8  Algorithm Hosting

Algorithm hosting in the frame of APEx is about maintaining a curated catalog of algorithms, that can be executed on one or more APEx compliant processing platforms. APEx itself is not a processing platform.

The result is that processing platforms can continue to innovate and improve their services, to try and attract ESA projects, or to try to support algorithms that already run on other processing platforms.

8.1 Hosting mechanisms

8.1.1 openEO UDP

An openEO UDP is essentially a JSON document. There currently exists a few ways to host them:

8.1.1.1 openEO UDP API

https://api.openeo.org/#tag/User-Defined-Processes/operation/list-custom-processes

This is how an openEO backend can expose supported UDP’s. This is useful, but we may additionally want to build a backend independent, centralized repository of UDP’s.

8.1.1.2 Git based catalog

UDP json files can be stored and tracked in a git repository. This then serves 2 purposes: versioning and distribution.

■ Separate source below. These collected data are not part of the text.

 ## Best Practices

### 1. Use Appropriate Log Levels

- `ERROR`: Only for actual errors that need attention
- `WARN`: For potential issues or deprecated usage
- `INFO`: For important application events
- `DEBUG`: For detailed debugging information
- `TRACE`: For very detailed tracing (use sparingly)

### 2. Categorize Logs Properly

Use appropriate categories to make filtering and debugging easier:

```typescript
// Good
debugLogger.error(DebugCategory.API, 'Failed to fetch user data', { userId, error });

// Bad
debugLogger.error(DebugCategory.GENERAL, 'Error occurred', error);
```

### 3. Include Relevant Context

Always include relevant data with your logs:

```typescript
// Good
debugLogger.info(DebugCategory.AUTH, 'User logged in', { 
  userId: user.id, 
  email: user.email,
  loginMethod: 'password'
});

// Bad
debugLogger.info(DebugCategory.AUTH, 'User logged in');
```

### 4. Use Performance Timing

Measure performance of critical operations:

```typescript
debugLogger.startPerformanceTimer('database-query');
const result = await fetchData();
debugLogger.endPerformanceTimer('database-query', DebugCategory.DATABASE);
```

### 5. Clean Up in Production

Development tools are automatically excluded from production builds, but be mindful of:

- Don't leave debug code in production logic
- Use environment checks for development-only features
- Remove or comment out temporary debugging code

To make these UDP’s executable without first storing them on a specific backend, an extension of the openEO API is needed:

https://github.com/Open-EO/openeo-api/issues/515

With this option, it is still required to somehow link the UDP to the backends that support it. This is somewhat supported by federated setups like openEO platform, but it is not impossible that a UDP depends on a backend that is not part of a federation.

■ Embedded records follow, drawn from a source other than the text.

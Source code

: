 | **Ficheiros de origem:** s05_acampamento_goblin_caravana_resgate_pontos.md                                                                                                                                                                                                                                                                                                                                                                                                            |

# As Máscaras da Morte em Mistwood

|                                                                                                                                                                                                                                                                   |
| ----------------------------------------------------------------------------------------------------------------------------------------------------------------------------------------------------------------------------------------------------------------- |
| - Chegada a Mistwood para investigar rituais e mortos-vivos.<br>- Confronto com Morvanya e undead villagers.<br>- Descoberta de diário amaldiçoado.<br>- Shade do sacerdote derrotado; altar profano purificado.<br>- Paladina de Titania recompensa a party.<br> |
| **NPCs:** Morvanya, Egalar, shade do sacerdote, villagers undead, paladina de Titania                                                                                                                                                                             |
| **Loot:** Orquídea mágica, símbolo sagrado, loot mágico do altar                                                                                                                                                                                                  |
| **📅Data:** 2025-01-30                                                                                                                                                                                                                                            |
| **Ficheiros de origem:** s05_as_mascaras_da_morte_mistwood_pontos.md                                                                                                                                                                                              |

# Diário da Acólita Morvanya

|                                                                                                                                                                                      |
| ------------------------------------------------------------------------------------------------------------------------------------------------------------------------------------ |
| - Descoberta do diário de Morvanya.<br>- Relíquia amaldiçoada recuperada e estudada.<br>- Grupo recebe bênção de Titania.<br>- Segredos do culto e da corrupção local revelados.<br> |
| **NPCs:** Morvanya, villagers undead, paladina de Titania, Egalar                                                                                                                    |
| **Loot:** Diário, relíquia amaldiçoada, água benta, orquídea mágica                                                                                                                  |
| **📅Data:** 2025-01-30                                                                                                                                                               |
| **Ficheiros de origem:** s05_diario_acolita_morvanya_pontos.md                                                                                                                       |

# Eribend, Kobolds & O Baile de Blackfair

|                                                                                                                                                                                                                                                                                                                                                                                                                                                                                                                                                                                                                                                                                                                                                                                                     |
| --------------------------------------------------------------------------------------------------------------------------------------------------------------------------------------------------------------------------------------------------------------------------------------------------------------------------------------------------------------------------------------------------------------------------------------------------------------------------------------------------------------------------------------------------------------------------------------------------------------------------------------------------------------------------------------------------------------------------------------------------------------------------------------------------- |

We propose to have one or more repositories for published algorithms under the APEx GitHub organization. Requirement: Source code needs to be under control of ESA/APEx!

These git based algorithms are then registered in algorithm hosting portal, via UI. The portal exposes these algorithms also via API??

8.1.1.3 External UDP dependencies

UDP’s are only json files, so they may have external dependencies. Some examples:

  • Code for UDF’s
  • ML Model binaries
  • Auxiliary raster/vector data loaded via load_stac, load_url

All of these can be served over HTTP, so can be managed by the binary artifacts component discussed in 6.4.

8.1.1.4 UDP limitations & improvements

  • Sometimes parameter values require more complex preprocessing then what can be easily achieved with predefined processes.
  • Sometimes load_collection parameters need adjustment based on available data in the (parametrized) AOI.
  • Complex postprocessing
  • UDP’s do not yet describe the resulting datacube and its layout.

8.1.2 OGC AP Best Practice

https://terradue.github.io/ogc-eo-application-package-hands-on

An application package is a CWL file, which is a simple text file, and has Docker images as dependencies.

Application packages can be deployed on an OGC Processes compatible service, to be executable as a service.

8.2 Joint openEO/OGC AP hosting

Depends on EOEPCA.

Either hosting can talk to two standards, or there’s an API that implements one standard and forwards requests accordingly.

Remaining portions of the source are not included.